Production of short-chain fatty acids and pH changes: The ability of L. casei AP to produce short-chain fatty acids (SCFAs) was analysed by measuring the concentrations of lactate, acetate, propionate and butyrate. The concentrations of these SCFAs, as percentages (%) are presented in Table 1. The data show that differences in the growth media (MRS, inulin and inulin extract) did not affect the SCFA concentrations. Lactate was present at the highest concentration (33.83-33.53%), followed by acetate (9.83-12.42%), propionate (0.05-0.43%) and butyrate (0.03-0.49%). Lactate and acetate were already known to be the main metabolites produced by lactic acid bacteria13.

The high production of lactate and acetate consequently decreased the pH of the media (Fig. 4).

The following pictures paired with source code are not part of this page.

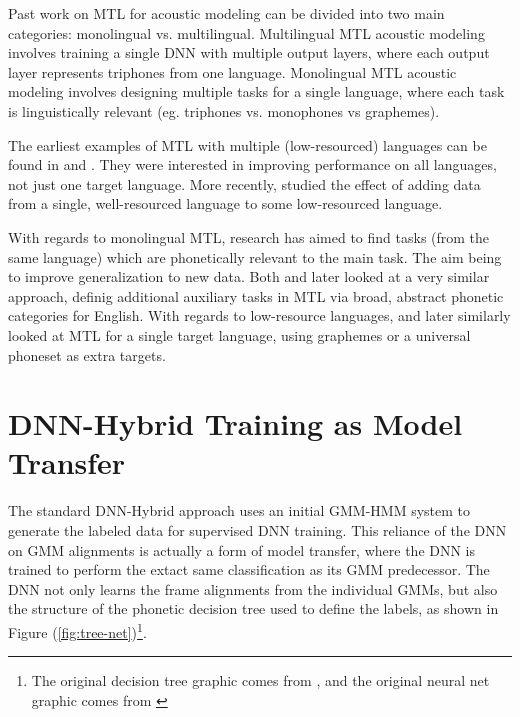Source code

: \documentclass[a4paper]{article}
\begin{document}
Past work on MTL for acoustic modeling can be divided into two main categories: monolingual vs. multilingual. Multilingual MTL acoustic modeling involves training a single DNN with multiple output layers, where each output layer represents triphones from one language. Monolingual MTL acoustic modeling involves designing multiple tasks for a single language, where each task is linguistically relevant (eg. triphones vs. monophones vs graphemes).

The earliest examples of MTL with multiple (low-resourced) languages can be found in \cite{huang2013} and \cite{heigold2013}. They were interested in improving performance on all languages, not just one target language. More recently, \cite{grezl2016} studied the effect of adding data from a single, well-resourced language to some low-resourced language.

With regards to monolingual MTL, research has aimed to find tasks (from the same language) which are phonetically relevant to the main task. The aim being to improve generalization to new data. Both \cite{seltzer2013} and later \cite{huang2015} looked at a very similar approach, definig additional auxiliary tasks in MTL via broad, abstract phonetic categories for English. With regards to low-resource languages, \cite{chen2014} and later \cite{chen2015} similarly looked at MTL for a single target language, using graphemes or a universal phoneset as extra targets.



\section{DNN-Hybrid Training as Model Transfer}

The standard DNN-Hybrid approach uses an initial GMM-HMM system to generate the labeled data for supervised DNN training. This reliance of the DNN on GMM alignments is actually a form of model transfer, where the DNN is trained to perform the extact same classification as its GMM predecessor. The DNN not only learns the frame alignments from the individual GMMs, but also the structure of the phonetic decision tree used to define the labels, as shown in Figure (\ref{fig:tree-net})\footnote{The original decision tree graphic comes from \cite{young2002}, and the original neural net graphic comes from \cite{heigold2013}}.
\end{document}
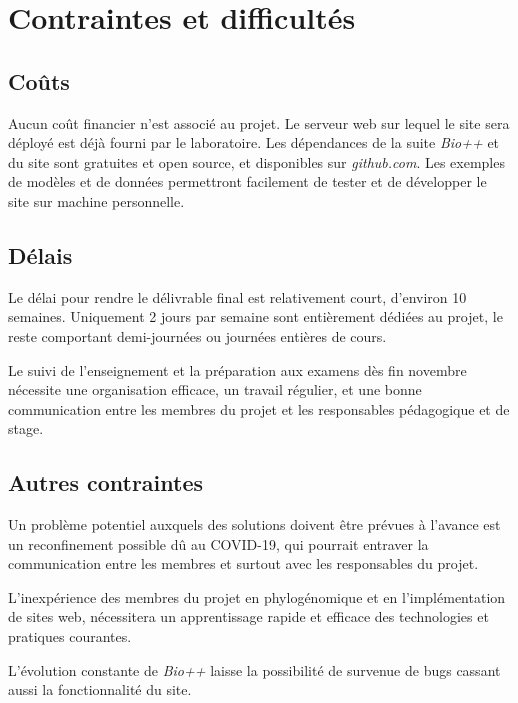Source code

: \section{Contraintes et difficultés}

\subsection{Coûts}

Aucun coût financier n'est associé au projet.
Le serveur web sur lequel le site sera déployé est déjà fourni par le laboratoire.
Les dépendances de la suite \textit{Bio++} et du site sont gratuites et open source,
et disponibles sur \textit{github.com}.
Les exemples de modèles et de données permettront facilement
de tester et de développer le site sur machine personnelle.


\subsection{Délais}

Le délai pour rendre le délivrable final est relativement court,
d'environ 10 semaines.
Uniquement 2 jours par semaine sont entièrement dédiées au projet,
le reste comportant demi-journées ou journées entières de cours.

Le suivi de l'enseignement et la préparation
aux examens dès fin novembre
nécessite une organisation efficace,
un travail régulier,
et une bonne communication entre les membres du projet
et les responsables pédagogique et de stage.


\subsection{Autres contraintes}

Un problème potentiel auxquels des solutions doivent être prévues à l'avance
est un reconfinement possible dû au COVID-19,
qui pourrait entraver la communication entre les membres
et surtout avec les responsables du projet.

L'inexpérience des membres du projet en phylogénomique
et en l'implémentation de sites web,
nécessitera un apprentissage rapide et efficace
des technologies et pratiques courantes.

L'évolution constante de \textit{Bio++}
laisse la possibilité de survenue de bugs
cassant aussi la fonctionnalité du site.
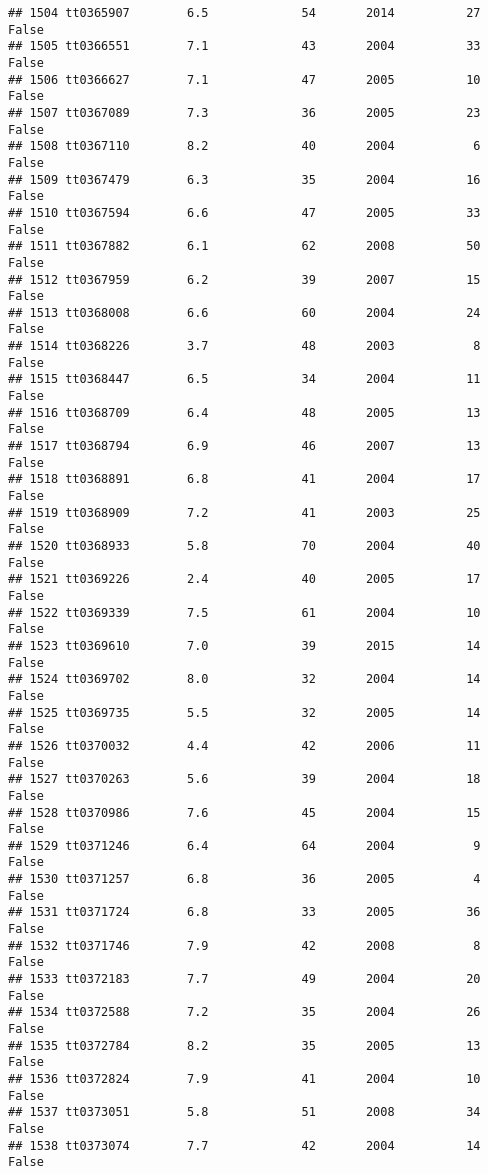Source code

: \documentclass[
]{article}
\begin{document}
\begin{verbatim}
## 1504 tt0365907        6.5             54       2014          27   False
## 1505 tt0366551        7.1             43       2004          33   False
## 1506 tt0366627        7.1             47       2005          10   False
## 1507 tt0367089        7.3             36       2005          23   False
## 1508 tt0367110        8.2             40       2004           6   False
## 1509 tt0367479        6.3             35       2004          16   False
## 1510 tt0367594        6.6             47       2005          33   False
## 1511 tt0367882        6.1             62       2008          50   False
## 1512 tt0367959        6.2             39       2007          15   False
## 1513 tt0368008        6.6             60       2004          24   False
## 1514 tt0368226        3.7             48       2003           8   False
## 1515 tt0368447        6.5             34       2004          11   False
## 1516 tt0368709        6.4             48       2005          13   False
## 1517 tt0368794        6.9             46       2007          13   False
## 1518 tt0368891        6.8             41       2004          17   False
## 1519 tt0368909        7.2             41       2003          25   False
## 1520 tt0368933        5.8             70       2004          40   False
## 1521 tt0369226        2.4             40       2005          17   False
## 1522 tt0369339        7.5             61       2004          10   False
## 1523 tt0369610        7.0             39       2015          14   False
## 1524 tt0369702        8.0             32       2004          14   False
## 1525 tt0369735        5.5             32       2005          14   False
## 1526 tt0370032        4.4             42       2006          11   False
## 1527 tt0370263        5.6             39       2004          18   False
## 1528 tt0370986        7.6             45       2004          15   False
## 1529 tt0371246        6.4             64       2004           9   False
## 1530 tt0371257        6.8             36       2005           4   False
## 1531 tt0371724        6.8             33       2005          36   False
## 1532 tt0371746        7.9             42       2008           8   False
## 1533 tt0372183        7.7             49       2004          20   False
## 1534 tt0372588        7.2             35       2004          26   False
## 1535 tt0372784        8.2             35       2005          13   False
## 1536 tt0372824        7.9             41       2004          10   False
## 1537 tt0373051        5.8             51       2008          34   False
## 1538 tt0373074        7.7             42       2004          14   False

\end{verbatim}
\end{document}
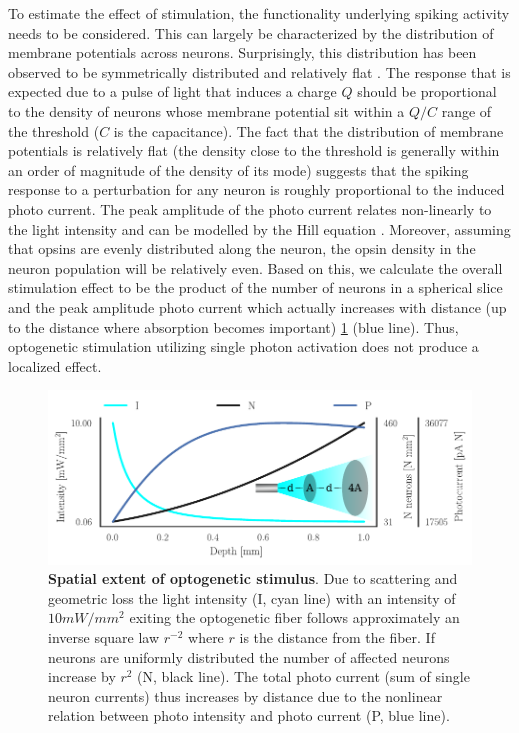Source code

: \documentclass[11pt]{article}
\begin{document}
To estimate the effect of stimulation, the functionality underlying spiking activity needs to be considered. This can largely be characterized by the  distribution of membrane potentials across neurons. Surprisingly, this distribution has been observed to be symmetrically distributed and relatively flat \citep{pare1998impact,destexhe1999impact,rudolph2006use}. The response that is expected due to a pulse of light that induces a charge $Q$ should be proportional to the density of neurons whose membrane potential sit within a $Q/C$ range of the threshold ($C$ is the capacitance). The fact that the distribution of membrane potentials is relatively flat (the density close to the threshold is generally within an order of magnitude of the density of its mode) suggests that the spiking response to a perturbation for any neuron is roughly proportional to the induced photo current. The peak amplitude of the photo current relates non-linearly to the light intensity and can be modelled by the Hill equation \citep{wang2007high}. Moreover, assuming that opsins are evenly distributed along the neuron, the opsin density in the neuron population will be relatively even. Based on this, we calculate the overall stimulation effect to be the product of the number of neurons in a spherical slice and the peak amplitude photo current which actually increases with distance (up to the distance where absorption becomes important) \cref{fig:concept} (blue line). Thus, optogenetic stimulation utilizing single photon activation does not produce a localized effect. 

\begin{figure}\includegraphics[scale=1]{opto-powerlaw}
\caption{{\bf Spatial extent of optogenetic stimulus}. Due to scattering and geometric loss the light intensity (I, cyan line) with an intensity of $10 mW/mm^2$ exiting the optogenetic fiber follows approximately an inverse square law $ r^{-2} $ where $ r $ is the distance from the fiber. If neurons are uniformly distributed the number of affected neurons increase by $ r^{2} $ (N, black line). The total photo current (sum of single neuron currents) thus increases by distance due to the nonlinear relation between photo intensity and photo current (P, blue line). \label{fig:concept}}
\end{figure}
\FloatBarrier
\end{document}
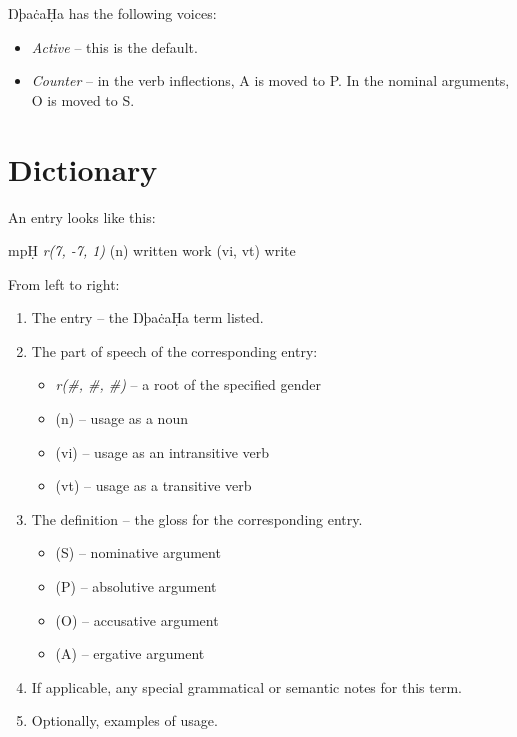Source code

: \documentclass{book}
\newcommand{\lname}{ŊþaċaḤa}
\begin{document}
\lname{} has the following voices:

\begin{itemize}
  \item \emph{Active} -- this is the default.
  \item \emph{Counter}  -- in the verb inflections, A is moved to P. In the nominal arguments, O is moved to S.
\end{itemize}

\appendix

\chapter{Dictionary}

An entry looks like this:

\textsf{mpḤ} \textit{r(7, -7, 1)}
\quad (n) written work \quad (vi, vt) write

From left to right:

\begin{enumerate}
    \item The entry -- the \lname{} term listed.
    \item The part of speech of the corresponding entry:
    \begin{itemize}
        \item \textit{r(\#, \#, \#)} -- a root of the specified gender
        \item (n) -- usage as a noun
        \item (vi) -- usage as an intransitive verb
        \item (vt) -- usage as a transitive verb
    \end{itemize}
    \item The definition -- the gloss for the corresponding entry.
    \begin{itemize}
        \item (S) -- nominative argument
        \item (P) -- absolutive argument
        \item (O) -- accusative argument
        \item (A) -- ergative argument
    \end{itemize}
    \item If applicable, any special grammatical or semantic notes for this term.
    \item Optionally, examples of usage.
\end{enumerate}

\begin{multicols}{2}
    
\end{multicols}
\end{document}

A longer fermentation time resulted in a greater reduction of pH and the lowest pH was observed in growth media containing the inulin extract, followed by inulin-containing media and MRS (Fig. 5). This decreased pH was related to the increased activity of L. casei AP in producing short chain fatty acids. Decreased pH was likely due to the ionization of potential cytotoxic components, such as biogenic amines and ammonia19.

Fig. 4:
Competition between pathogens and a symbiotic L. casei AP with inulin/inulin extract (SD: S. dysenteriae ATCC 11835, HP: H. pylori ATCC 26695, AP: L. casei AP). Different letters show statistically significant differences (p<0.05)

Fig. 5:
Changes in pH of three different media after inoculation with L. casei AP

Lactic acid bacteria, particularly of the genus Lactobacillus are acid-producing bacteria and tolerate acidic conditions in the medium, with an optimum pH (5.5-6.4). In addition to the activity of L. casei AP in producing SCFA, it was proposed that E. coli was able to produce acids. Muza-Moons et al.20 reported that enteropathogenic E. coli was also able to produce acids, thus lowering the pH of the media.

This study reveals the ability of inulin extracts obtained from dahlia tubers to support the growth of probiotics and, accordingly, suppress pathogenic bacteria.

CONCLUSION

It is concluded that inulin extracts obtained from dahlia tubers can act as prebiotics that support the growth of probiotics L. casei AP.

The implication of these findings supports the utilization of dahlia tubers as inulin sources and will thus aid in the development of inulin-based food industries, particularly in tropical countries.

SIGNIFICANCE STATEMENT

This study discovers the prebiotic effect of inulin extract produced from local dahlia tubers, which can be beneficial for supporting probiotics in a host’s gastrointestinal tract. This study will support the utilization of dahlia tubers as inulin sources, thus aiding the development of inulin-based food industries, particularly in tropical countries.

ACKNOWLEDGMENT

This study was supported by a Program Pasacasarjana Dalam Negeri (B-PPDN) DIKTI scholarship and by research funding via Hibah Penelitian Unggulan Perguruan Tinggi (PUPT-UGM, 689/UN1-P.III/LT/DIT-LIT/2016). Thanks to Ari Surya Sukarno for preparation of L. casei AP and inulin (Sigma-Aldrich).